BRIEF:
Check every line of the entries below for the word "Hypraptive", and copy the ones that have it.

Document images with source code:
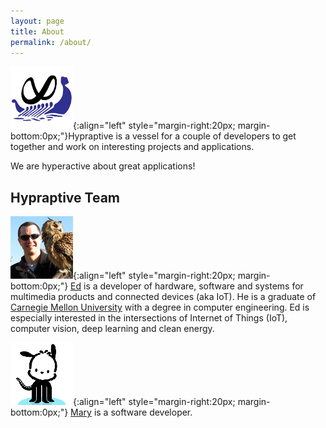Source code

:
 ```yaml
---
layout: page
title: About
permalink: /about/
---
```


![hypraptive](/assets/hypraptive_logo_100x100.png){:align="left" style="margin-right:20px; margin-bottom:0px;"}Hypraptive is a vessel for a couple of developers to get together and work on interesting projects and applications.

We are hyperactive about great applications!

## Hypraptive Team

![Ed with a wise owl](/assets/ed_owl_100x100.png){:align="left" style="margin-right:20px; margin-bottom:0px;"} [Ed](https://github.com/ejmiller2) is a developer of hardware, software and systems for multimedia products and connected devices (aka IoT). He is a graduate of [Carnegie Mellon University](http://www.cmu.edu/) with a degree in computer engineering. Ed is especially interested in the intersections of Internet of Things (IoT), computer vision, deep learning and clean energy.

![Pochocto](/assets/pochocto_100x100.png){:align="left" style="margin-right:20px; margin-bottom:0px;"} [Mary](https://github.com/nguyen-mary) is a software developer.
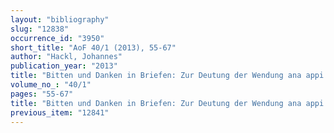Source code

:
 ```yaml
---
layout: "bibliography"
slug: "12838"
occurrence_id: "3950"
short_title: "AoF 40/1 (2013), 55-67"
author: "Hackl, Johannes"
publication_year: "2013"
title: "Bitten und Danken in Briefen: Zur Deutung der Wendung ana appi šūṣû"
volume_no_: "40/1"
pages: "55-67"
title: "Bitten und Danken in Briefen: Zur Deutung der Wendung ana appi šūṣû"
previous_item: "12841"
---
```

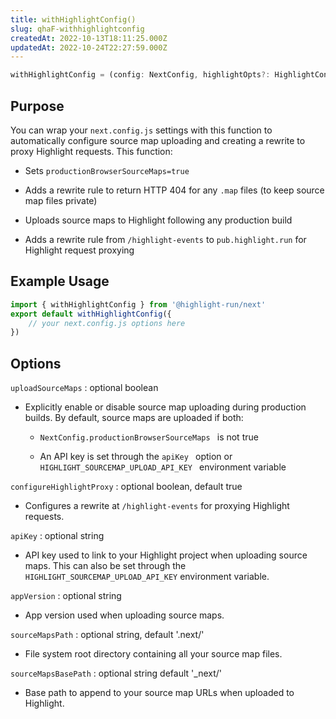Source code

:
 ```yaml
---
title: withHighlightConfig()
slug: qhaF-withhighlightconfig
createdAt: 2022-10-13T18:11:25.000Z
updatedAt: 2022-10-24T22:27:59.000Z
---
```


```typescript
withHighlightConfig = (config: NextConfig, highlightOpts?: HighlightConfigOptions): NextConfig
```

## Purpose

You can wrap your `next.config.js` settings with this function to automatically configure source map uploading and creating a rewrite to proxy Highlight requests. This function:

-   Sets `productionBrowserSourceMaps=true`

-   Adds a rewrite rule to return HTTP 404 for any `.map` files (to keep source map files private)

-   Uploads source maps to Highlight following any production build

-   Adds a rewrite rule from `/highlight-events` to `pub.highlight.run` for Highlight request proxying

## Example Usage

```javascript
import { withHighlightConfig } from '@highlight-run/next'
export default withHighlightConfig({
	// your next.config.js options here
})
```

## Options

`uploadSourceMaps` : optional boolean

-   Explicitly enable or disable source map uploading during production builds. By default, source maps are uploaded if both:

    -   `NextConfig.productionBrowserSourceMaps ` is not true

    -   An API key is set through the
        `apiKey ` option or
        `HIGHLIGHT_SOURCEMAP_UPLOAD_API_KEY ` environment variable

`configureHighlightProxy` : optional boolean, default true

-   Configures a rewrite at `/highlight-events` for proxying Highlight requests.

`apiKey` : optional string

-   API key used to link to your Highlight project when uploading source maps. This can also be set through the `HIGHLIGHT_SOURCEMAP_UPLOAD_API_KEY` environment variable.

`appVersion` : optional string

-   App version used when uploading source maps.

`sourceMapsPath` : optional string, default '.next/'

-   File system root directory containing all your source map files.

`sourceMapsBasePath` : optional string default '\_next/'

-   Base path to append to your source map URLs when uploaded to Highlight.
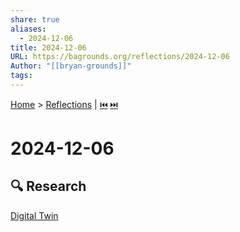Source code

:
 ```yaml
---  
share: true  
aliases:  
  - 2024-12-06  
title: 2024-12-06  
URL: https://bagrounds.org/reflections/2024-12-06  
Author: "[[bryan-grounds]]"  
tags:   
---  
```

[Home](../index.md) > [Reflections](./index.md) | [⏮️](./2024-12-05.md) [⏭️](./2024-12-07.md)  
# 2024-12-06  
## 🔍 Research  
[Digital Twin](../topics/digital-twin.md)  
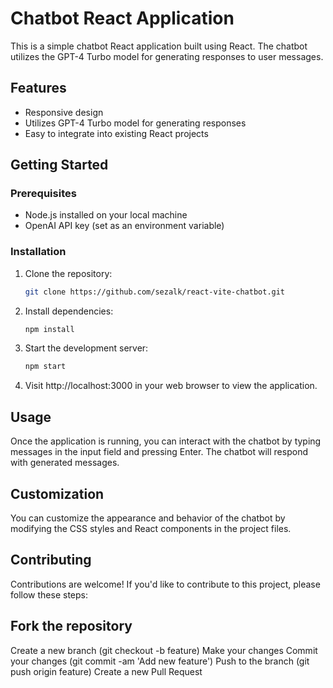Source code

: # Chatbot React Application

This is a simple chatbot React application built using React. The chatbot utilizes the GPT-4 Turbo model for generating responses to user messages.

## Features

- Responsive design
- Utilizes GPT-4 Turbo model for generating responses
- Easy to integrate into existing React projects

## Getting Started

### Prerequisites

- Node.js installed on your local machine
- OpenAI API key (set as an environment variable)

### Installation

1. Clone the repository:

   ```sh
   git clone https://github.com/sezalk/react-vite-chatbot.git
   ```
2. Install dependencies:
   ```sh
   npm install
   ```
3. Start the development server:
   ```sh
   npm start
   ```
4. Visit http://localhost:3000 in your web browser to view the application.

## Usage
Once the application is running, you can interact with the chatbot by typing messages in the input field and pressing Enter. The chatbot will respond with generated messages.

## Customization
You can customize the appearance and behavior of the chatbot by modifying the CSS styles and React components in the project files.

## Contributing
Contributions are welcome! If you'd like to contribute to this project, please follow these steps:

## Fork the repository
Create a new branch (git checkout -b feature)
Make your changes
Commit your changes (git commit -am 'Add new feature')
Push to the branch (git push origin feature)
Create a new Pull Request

ANSWER TO THIS TASK:
![hypraptive](/assets/hypraptive_logo_100x100.png){:align="left" style="margin-right:20px; margin-bottom:0px;"}Hypraptive is a vessel for a couple of developers to get together and work on interesting projects and applications.
## Hypraptive Team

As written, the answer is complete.